The following is based on a true story:

    Eighty years ago this month, the skilled craftsmen at the Baldwin Locomotive Works in Eddystone, Pennsylvania were putting the finishing touches on construction number 45069. She was a narrow gauge locomotive, type 10-26D #332. Class 10-26D indicated she was a 4-6-0 with 16x22 inch cylinders, and the 332d of this type built (not necessarily similar in any other respect, just the 332d narrow gauge ten wheeler built with 16x22 inch cylinders). She was being readied for shipment to the East Tennessee and Western North Carolina Railroad for delivery to Johnson City, Tennessee. She wore road number 12 and cost $13,500.00. The ET&WNC added an "other" cost of $26.14 to the bill so the total read $13,526.14 in the company ledgers. She was not the subject of a builder's photo, construction number 42766 (number 10) got that privilege, being the "class" engine.

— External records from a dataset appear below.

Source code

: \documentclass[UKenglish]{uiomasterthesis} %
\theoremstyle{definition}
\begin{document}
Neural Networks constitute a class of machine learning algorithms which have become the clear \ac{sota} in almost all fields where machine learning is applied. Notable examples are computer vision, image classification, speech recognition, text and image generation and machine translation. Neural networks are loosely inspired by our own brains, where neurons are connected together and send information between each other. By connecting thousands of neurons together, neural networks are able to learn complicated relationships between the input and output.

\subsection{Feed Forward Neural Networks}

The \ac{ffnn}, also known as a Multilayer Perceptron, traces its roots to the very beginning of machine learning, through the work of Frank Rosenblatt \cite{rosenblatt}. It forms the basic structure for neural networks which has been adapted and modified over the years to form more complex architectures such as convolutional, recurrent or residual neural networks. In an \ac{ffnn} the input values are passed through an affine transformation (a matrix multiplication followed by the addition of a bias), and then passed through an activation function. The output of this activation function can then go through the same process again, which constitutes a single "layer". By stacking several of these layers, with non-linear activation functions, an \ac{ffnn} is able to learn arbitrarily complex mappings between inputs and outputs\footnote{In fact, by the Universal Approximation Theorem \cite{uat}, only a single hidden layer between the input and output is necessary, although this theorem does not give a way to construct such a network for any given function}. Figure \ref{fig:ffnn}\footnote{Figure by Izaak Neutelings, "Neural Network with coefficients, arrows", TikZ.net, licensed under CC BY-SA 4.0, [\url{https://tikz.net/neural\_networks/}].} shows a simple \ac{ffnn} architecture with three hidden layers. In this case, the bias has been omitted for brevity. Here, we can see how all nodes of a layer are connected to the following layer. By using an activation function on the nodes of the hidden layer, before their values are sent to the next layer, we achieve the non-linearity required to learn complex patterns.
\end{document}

    (For those who may be unwashed, a "class" engine refers to the first locomotive number of a particular series, in this case number 10 was the first of the big ten wheelers [number 9 was smaller so was of a different class]. Builder's photos were customarily taken of class engines, unless a particular locomotive had a specific feature that the customer requested a photo of.)

    Here are some specs.
Johnny Graybeal gave me these off number 12's Baldwin Erector's card:

          Spec number:    C-4169
                 Type:    10-26D332
            Cylinders:    16x22
      Boiler diameter:    54", extended wagon top boiler
   Firebox dimensions:    95 15/16" long x 23 3/8" wide
                Flues:    188 flue tubes, 2" diameter, 12' 1 3/4" long
      Heating surface:    116 square feet
           Grate area:    15.5 square feet
Ratio to heat surface:    1/84
            Wheelbase:    driving 10'
                          total engine 19' 6"
                          engine and tender 46'
    Weight on drivers:    80,050 lbs
    Wt on front truck:    18,750 lbs
        Engine weight:    98,800 lbs
        Tender weight:    60,000 lbs loaded
        Coal capacity:    4 tons
       Water capacity:    3,000 gallons
      Tractive effort:    19,100 lbs
    Ratio of Adhesion:    4.2

    How did she travel? The shortest route would be as follows:

Pennsylvania to Potomac Yard, VA (just outside of DC),
Southern from Pot. Yard to Lynchburg, VA,
Norfolk and Western, Lynchburg to Bristol, VA
Southern, Bristol to Johnson City, TN

    Now taking into account that the locomotive and tender would have to travel by flatcar, and also taking into account the height restrictions of the B&P tunnels in Baltimore, she may have traveled as follows:

Pennsylvania - from Philadelphia to Hagerstown, Maryland via Harrisburg (Enola Yard),
Norfolk and Western - from Hagerstown, MD to Bristol, VA down the Shennandoah Valley,
Southern - Bristol to Johnson City.

    Either way she would soon be working hard in the Blue Ridge Mountains at the beginning of a long and distinguished career. Happy Birthday to our favorite Octogenarian, ET&WNC "Tweetsie" number 12!